Oireachtas Joint and Select Committees
Wednesday, 15 October 2025
Joint Oireachtas Committee on Agriculture and Food
Anaerobic Digestion: Discussion
2:00 am
Mr. Stephen McCormack:
The Irish Bioenergy Association was established in 1999 as the representative body for the bioenergy sector on the island of Ireland. Our members and work span the sustainable bioenergy sectors of biomass, biogas, biofuels, biochar, energy crops and wood fuels. Our biogas and biomethane members cover the full supply chain and include farmers, feedstock suppliers, project developers, technology providers, energy users and a large number of service providers to the sector. IrBEA is an active and proud member of the European Biogas Association. The biomethane sector is mainstream across Europe and worldwide, while the sector's potential in Ireland has not been realised yet. There are over 20,000 operational anaerobic digestion plants around the EU and several million across the world. Favourable policy measures are driving the development of the industry across Europe. Ireland is far behind our EU counterparts in policy development terms and using this technology, with currently around 15 biogas plants operating in Ireland. Anaerobic digestion technology is used broadly across the wastewater treatment and processing sectors as a mainstream, reliable and mature technology. Various EU reports have indicated that Ireland per capita has one of the highest potential capacities for biomethane across Europe. Many Irish reports on biomethane feedstock availability also confirm this potential.
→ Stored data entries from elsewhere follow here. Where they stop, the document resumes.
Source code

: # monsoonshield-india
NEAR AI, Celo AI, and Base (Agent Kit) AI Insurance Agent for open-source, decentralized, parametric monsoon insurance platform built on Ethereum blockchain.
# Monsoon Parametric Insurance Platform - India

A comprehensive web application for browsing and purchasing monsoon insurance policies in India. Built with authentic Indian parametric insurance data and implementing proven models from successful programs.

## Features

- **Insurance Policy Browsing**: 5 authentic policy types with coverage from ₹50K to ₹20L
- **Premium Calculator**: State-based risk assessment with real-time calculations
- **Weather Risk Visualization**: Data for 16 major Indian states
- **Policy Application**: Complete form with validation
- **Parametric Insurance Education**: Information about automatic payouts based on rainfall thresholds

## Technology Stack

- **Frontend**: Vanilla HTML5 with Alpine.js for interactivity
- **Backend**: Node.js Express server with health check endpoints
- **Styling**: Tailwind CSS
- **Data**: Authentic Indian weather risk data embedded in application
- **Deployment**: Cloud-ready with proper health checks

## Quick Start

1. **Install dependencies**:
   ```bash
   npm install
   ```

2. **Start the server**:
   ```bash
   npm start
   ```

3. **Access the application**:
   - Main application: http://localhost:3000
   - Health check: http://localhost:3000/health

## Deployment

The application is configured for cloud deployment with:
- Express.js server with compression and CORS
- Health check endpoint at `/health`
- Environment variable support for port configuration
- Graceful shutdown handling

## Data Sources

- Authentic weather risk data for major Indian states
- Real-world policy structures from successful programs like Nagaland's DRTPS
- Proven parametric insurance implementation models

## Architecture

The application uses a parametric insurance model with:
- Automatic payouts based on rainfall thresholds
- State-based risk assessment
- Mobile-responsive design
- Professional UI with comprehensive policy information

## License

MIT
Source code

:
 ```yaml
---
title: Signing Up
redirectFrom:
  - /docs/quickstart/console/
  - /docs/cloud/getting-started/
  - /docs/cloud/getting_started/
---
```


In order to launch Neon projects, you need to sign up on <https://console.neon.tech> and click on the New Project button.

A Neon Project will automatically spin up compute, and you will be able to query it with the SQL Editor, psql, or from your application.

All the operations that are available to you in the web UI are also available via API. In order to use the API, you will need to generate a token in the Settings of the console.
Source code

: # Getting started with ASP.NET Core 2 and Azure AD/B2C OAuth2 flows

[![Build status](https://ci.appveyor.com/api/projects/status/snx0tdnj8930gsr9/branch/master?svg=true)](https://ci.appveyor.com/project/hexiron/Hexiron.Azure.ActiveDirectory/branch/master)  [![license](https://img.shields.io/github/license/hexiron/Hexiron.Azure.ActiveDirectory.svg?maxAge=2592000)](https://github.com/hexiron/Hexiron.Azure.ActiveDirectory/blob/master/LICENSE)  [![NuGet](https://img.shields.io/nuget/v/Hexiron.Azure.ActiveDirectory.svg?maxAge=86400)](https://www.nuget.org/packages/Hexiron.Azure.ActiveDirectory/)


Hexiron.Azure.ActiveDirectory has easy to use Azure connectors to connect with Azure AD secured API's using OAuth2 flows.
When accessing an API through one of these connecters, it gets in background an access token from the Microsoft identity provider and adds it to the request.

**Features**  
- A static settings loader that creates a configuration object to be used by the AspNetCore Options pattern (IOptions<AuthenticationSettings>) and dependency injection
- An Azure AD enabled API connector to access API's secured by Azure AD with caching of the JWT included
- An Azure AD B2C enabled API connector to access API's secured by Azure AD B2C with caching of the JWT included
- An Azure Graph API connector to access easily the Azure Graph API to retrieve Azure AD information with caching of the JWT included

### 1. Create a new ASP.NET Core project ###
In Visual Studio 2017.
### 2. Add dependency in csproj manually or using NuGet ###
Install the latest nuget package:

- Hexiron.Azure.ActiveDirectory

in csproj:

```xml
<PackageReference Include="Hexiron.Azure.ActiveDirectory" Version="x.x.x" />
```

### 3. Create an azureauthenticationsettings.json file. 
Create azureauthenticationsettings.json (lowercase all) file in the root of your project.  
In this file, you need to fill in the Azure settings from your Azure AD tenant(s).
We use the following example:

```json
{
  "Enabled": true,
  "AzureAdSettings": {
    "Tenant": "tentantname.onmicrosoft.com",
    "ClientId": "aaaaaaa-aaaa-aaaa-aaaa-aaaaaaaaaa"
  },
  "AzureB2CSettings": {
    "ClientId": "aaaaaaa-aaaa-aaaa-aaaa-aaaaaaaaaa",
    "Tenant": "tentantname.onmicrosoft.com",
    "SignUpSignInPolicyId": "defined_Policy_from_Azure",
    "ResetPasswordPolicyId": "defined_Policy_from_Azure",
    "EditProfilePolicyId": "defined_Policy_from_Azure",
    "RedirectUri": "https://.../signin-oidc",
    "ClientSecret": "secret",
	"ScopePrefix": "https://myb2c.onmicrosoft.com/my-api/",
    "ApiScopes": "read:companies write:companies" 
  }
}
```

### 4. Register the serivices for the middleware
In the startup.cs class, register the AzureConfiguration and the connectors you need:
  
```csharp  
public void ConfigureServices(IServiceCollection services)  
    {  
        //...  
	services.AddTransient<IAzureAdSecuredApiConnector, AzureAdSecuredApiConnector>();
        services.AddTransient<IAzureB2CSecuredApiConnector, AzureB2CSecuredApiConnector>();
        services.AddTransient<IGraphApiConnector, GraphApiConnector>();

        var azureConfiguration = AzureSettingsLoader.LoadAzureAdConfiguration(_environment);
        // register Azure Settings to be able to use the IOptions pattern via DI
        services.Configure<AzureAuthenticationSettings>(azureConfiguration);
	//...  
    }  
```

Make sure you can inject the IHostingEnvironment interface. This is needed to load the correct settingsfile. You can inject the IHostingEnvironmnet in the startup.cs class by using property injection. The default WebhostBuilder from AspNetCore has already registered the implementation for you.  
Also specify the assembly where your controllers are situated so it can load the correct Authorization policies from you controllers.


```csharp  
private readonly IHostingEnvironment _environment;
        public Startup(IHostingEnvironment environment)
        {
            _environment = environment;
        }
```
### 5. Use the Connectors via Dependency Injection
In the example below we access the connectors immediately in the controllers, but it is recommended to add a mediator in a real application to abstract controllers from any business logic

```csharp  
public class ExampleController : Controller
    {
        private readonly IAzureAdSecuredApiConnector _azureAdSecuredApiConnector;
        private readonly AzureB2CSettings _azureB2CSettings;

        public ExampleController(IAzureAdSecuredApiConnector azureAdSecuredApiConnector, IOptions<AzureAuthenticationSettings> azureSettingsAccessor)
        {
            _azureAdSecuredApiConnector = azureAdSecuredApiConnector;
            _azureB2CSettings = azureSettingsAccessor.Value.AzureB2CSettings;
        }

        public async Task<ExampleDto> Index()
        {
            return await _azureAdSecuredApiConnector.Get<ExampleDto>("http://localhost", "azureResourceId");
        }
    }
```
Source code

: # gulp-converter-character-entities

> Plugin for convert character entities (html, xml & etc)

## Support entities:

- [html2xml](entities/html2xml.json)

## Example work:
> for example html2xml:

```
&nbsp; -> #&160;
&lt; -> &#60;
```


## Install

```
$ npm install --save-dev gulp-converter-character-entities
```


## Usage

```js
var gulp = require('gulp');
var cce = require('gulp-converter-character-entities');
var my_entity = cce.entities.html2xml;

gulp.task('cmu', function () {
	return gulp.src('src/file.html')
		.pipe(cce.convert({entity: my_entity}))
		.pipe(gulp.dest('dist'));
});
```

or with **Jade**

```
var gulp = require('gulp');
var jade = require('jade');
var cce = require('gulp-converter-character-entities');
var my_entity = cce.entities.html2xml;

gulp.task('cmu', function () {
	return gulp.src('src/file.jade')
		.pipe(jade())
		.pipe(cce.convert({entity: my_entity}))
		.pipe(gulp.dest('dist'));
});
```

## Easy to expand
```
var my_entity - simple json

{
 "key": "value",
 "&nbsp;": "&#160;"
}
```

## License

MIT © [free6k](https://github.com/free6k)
One example is the recent report completed by the Southeast Energy Agency under the Interreg Regency project. There are many opportunities at all scales for the use of anaerobic digestion technology. In Ireland, we are seeing the deployment of anaerobic digestion technology at all scales, including micro scale, which processes domestic food waste to produce biogas for domestic cooking use. Small farm-scale uses slurries and farmyard manures to produce biogas to offset existing fossil-based energy sources on the farm and large-scale developments use a variety of feedstocks from many sources. The regulatory and support requirements are hugely different depending on the scale.